(Excerpted data Opens)

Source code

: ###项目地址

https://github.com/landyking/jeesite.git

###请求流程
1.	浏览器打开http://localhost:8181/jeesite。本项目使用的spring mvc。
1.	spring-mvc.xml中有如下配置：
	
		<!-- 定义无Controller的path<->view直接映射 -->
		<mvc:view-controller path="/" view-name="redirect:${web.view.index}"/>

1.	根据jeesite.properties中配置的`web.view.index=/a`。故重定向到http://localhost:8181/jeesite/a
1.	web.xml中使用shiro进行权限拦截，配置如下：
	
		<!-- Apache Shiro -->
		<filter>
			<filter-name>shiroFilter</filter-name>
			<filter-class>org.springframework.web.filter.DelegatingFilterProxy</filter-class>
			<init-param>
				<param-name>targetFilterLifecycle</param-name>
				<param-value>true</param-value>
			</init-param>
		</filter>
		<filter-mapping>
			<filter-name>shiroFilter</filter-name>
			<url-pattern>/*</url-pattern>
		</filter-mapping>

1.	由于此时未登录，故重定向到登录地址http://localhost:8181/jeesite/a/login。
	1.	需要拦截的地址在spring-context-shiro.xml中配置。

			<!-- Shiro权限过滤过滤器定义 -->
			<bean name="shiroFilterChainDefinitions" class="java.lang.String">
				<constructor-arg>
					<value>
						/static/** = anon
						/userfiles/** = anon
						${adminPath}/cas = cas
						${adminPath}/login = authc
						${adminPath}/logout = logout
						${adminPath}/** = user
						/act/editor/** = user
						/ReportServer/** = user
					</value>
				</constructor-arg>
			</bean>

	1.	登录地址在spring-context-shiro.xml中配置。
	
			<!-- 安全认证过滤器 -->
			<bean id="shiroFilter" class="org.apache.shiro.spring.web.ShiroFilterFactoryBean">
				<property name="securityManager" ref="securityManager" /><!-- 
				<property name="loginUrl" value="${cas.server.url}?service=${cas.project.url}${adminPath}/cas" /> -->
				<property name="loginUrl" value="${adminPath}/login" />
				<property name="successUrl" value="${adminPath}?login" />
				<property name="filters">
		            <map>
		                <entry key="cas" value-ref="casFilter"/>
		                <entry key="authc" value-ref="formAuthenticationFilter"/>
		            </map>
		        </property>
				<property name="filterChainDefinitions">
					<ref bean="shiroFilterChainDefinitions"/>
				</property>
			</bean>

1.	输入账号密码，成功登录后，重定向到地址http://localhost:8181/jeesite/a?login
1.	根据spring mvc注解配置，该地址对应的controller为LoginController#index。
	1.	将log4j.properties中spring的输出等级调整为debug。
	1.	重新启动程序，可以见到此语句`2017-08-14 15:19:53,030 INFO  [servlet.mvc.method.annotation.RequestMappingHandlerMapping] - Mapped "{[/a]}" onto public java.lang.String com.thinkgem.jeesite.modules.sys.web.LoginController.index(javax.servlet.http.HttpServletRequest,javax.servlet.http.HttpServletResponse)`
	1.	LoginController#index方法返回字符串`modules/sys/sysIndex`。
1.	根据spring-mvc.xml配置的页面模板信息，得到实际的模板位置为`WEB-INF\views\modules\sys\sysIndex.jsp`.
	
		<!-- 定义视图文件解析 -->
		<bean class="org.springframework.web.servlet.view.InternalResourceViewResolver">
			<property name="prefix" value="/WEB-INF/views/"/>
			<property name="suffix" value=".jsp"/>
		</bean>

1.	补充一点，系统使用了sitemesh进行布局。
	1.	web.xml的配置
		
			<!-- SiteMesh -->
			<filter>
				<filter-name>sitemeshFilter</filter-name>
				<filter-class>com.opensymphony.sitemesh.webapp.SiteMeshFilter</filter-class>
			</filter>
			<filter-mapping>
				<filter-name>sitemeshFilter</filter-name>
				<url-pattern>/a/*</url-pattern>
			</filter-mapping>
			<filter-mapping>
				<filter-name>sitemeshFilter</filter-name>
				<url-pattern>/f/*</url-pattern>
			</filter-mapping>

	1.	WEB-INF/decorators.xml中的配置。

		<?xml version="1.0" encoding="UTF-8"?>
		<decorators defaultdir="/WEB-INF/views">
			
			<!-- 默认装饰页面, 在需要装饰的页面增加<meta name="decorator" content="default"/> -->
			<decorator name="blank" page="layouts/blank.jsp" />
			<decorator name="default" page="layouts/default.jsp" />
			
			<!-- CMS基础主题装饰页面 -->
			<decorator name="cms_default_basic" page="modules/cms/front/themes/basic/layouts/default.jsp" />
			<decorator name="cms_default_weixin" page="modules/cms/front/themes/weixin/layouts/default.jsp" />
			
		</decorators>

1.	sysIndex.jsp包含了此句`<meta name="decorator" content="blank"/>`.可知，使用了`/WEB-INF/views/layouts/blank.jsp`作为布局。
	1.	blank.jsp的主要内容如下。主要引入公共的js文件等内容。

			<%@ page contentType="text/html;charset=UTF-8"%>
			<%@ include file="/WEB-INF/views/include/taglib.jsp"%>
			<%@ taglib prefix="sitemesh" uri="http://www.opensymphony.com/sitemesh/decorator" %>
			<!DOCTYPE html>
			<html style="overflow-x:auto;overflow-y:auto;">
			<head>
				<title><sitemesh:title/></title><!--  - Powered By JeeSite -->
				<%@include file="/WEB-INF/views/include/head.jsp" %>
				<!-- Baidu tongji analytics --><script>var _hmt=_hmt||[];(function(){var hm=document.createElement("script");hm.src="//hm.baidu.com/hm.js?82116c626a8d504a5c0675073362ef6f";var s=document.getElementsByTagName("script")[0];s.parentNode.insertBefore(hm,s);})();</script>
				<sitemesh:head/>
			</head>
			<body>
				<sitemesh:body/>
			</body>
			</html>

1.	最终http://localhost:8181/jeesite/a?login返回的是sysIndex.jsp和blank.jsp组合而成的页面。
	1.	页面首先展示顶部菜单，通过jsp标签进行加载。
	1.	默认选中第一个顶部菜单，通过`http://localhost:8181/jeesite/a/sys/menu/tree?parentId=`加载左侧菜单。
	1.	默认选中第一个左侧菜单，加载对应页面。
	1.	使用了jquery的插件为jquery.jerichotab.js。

(Excerpted data Closes)

■ Exercise requirements: Each record above is to be reproduced verbatim.

■ Answer section:
Source code

: ###项目地址

https://github.com/landyking/jeesite.git

###请求流程
1.	浏览器打开http://localhost:8181/jeesite。本项目使用的spring mvc。
1.	spring-mvc.xml中有如下配置：
	
		<!-- 定义无Controller的path<->view直接映射 -->
		<mvc:view-controller path="/" view-name="redirect:${web.view.index}"/>

1.	根据jeesite.properties中配置的`web.view.index=/a`。故重定向到http://localhost:8181/jeesite/a
1.	web.xml中使用shiro进行权限拦截，配置如下：
	
		<!-- Apache Shiro -->
		<filter>
			<filter-name>shiroFilter</filter-name>
			<filter-class>org.springframework.web.filter.DelegatingFilterProxy</filter-class>
			<init-param>
				<param-name>targetFilterLifecycle</param-name>
				<param-value>true</param-value>
			</init-param>
		</filter>
		<filter-mapping>
			<filter-name>shiroFilter</filter-name>
			<url-pattern>/*</url-pattern>
		</filter-mapping>

1.	由于此时未登录，故重定向到登录地址http://localhost:8181/jeesite/a/login。
	1.	需要拦截的地址在spring-context-shiro.xml中配置。

			<!-- Shiro权限过滤过滤器定义 -->
			<bean name="shiroFilterChainDefinitions" class="java.lang.String">
				<constructor-arg>
					<value>
						/static/** = anon
						/userfiles/** = anon
						${adminPath}/cas = cas
						${adminPath}/login = authc
						${adminPath}/logout = logout
						${adminPath}/** = user
						/act/editor/** = user
						/ReportServer/** = user
					</value>
				</constructor-arg>
			</bean>

	1.	登录地址在spring-context-shiro.xml中配置。
	
			<!-- 安全认证过滤器 -->
			<bean id="shiroFilter" class="org.apache.shiro.spring.web.ShiroFilterFactoryBean">
				<property name="securityManager" ref="securityManager" /><!-- 
				<property name="loginUrl" value="${cas.server.url}?service=${cas.project.url}${adminPath}/cas" /> -->
				<property name="loginUrl" value="${adminPath}/login" />
				<property name="successUrl" value="${adminPath}?login" />
				<property name="filters">
		            <map>
		                <entry key="cas" value-ref="casFilter"/>
		                <entry key="authc" value-ref="formAuthenticationFilter"/>
		            </map>
		        </property>
				<property name="filterChainDefinitions">
					<ref bean="shiroFilterChainDefinitions"/>
				</property>
			</bean>

1.	输入账号密码，成功登录后，重定向到地址http://localhost:8181/jeesite/a?login
1.	根据spring mvc注解配置，该地址对应的controller为LoginController#index。
	1.	将log4j.properties中spring的输出等级调整为debug。
	1.	重新启动程序，可以见到此语句`2017-08-14 15:19:53,030 INFO  [servlet.mvc.method.annotation.RequestMappingHandlerMapping] - Mapped "{[/a]}" onto public java.lang.String com.thinkgem.jeesite.modules.sys.web.LoginController.index(javax.servlet.http.HttpServletRequest,javax.servlet.http.HttpServletResponse)`
	1.	LoginController#index方法返回字符串`modules/sys/sysIndex`。
1.	根据spring-mvc.xml配置的页面模板信息，得到实际的模板位置为`WEB-INF\views\modules\sys\sysIndex.jsp`.
	
		<!-- 定义视图文件解析 -->
		<bean class="org.springframework.web.servlet.view.InternalResourceViewResolver">
			<property name="prefix" value="/WEB-INF/views/"/>
			<property name="suffix" value=".jsp"/>
		</bean>

1.	补充一点，系统使用了sitemesh进行布局。
	1.	web.xml的配置
		
			<!-- SiteMesh -->
			<filter>
				<filter-name>sitemeshFilter</filter-name>
				<filter-class>com.opensymphony.sitemesh.webapp.SiteMeshFilter</filter-class>
			</filter>
			<filter-mapping>
				<filter-name>sitemeshFilter</filter-name>
				<url-pattern>/a/*</url-pattern>
			</filter-mapping>
			<filter-mapping>
				<filter-name>sitemeshFilter</filter-name>
				<url-pattern>/f/*</url-pattern>
			</filter-mapping>

	1.	WEB-INF/decorators.xml中的配置。

		<?xml version="1.0" encoding="UTF-8"?>
		<decorators defaultdir="/WEB-INF/views">
			
			<!-- 默认装饰页面, 在需要装饰的页面增加<meta name="decorator" content="default"/> -->
			<decorator name="blank" page="layouts/blank.jsp" />
			<decorator name="default" page="layouts/default.jsp" />
			
			<!-- CMS基础主题装饰页面 -->
			<decorator name="cms_default_basic" page="modules/cms/front/themes/basic/layouts/default.jsp" />
			<decorator name="cms_default_weixin" page="modules/cms/front/themes/weixin/layouts/default.jsp" />
			
		</decorators>

1.	sysIndex.jsp包含了此句`<meta name="decorator" content="blank"/>`.可知，使用了`/WEB-INF/views/layouts/blank.jsp`作为布局。
	1.	blank.jsp的主要内容如下。主要引入公共的js文件等内容。

			<%@ page contentType="text/html;charset=UTF-8"%>
			<%@ include file="/WEB-INF/views/include/taglib.jsp"%>
			<%@ taglib prefix="sitemesh" uri="http://www.opensymphony.com/sitemesh/decorator" %>
			<!DOCTYPE html>
			<html style="overflow-x:auto;overflow-y:auto;">
			<head>
				<title><sitemesh:title/></title><!--  - Powered By JeeSite -->
				<%@include file="/WEB-INF/views/include/head.jsp" %>
				<!-- Baidu tongji analytics --><script>var _hmt=_hmt||[];(function(){var hm=document.createElement("script");hm.src="//hm.baidu.com/hm.js?82116c626a8d504a5c0675073362ef6f";var s=document.getElementsByTagName("script")[0];s.parentNode.insertBefore(hm,s);})();</script>
				<sitemesh:head/>
			</head>
			<body>
				<sitemesh:body/>
			</body>
			</html>

1.	最终http://localhost:8181/jeesite/a?login返回的是sysIndex.jsp和blank.jsp组合而成的页面。
	1.	页面首先展示顶部菜单，通过jsp标签进行加载。
	1.	默认选中第一个顶部菜单，通过`http://localhost:8181/jeesite/a/sys/menu/tree?parentId=`加载左侧菜单。
	1.	默认选中第一个左侧菜单，加载对应页面。
	1.	使用了jquery的插件为jquery.jerichotab.js。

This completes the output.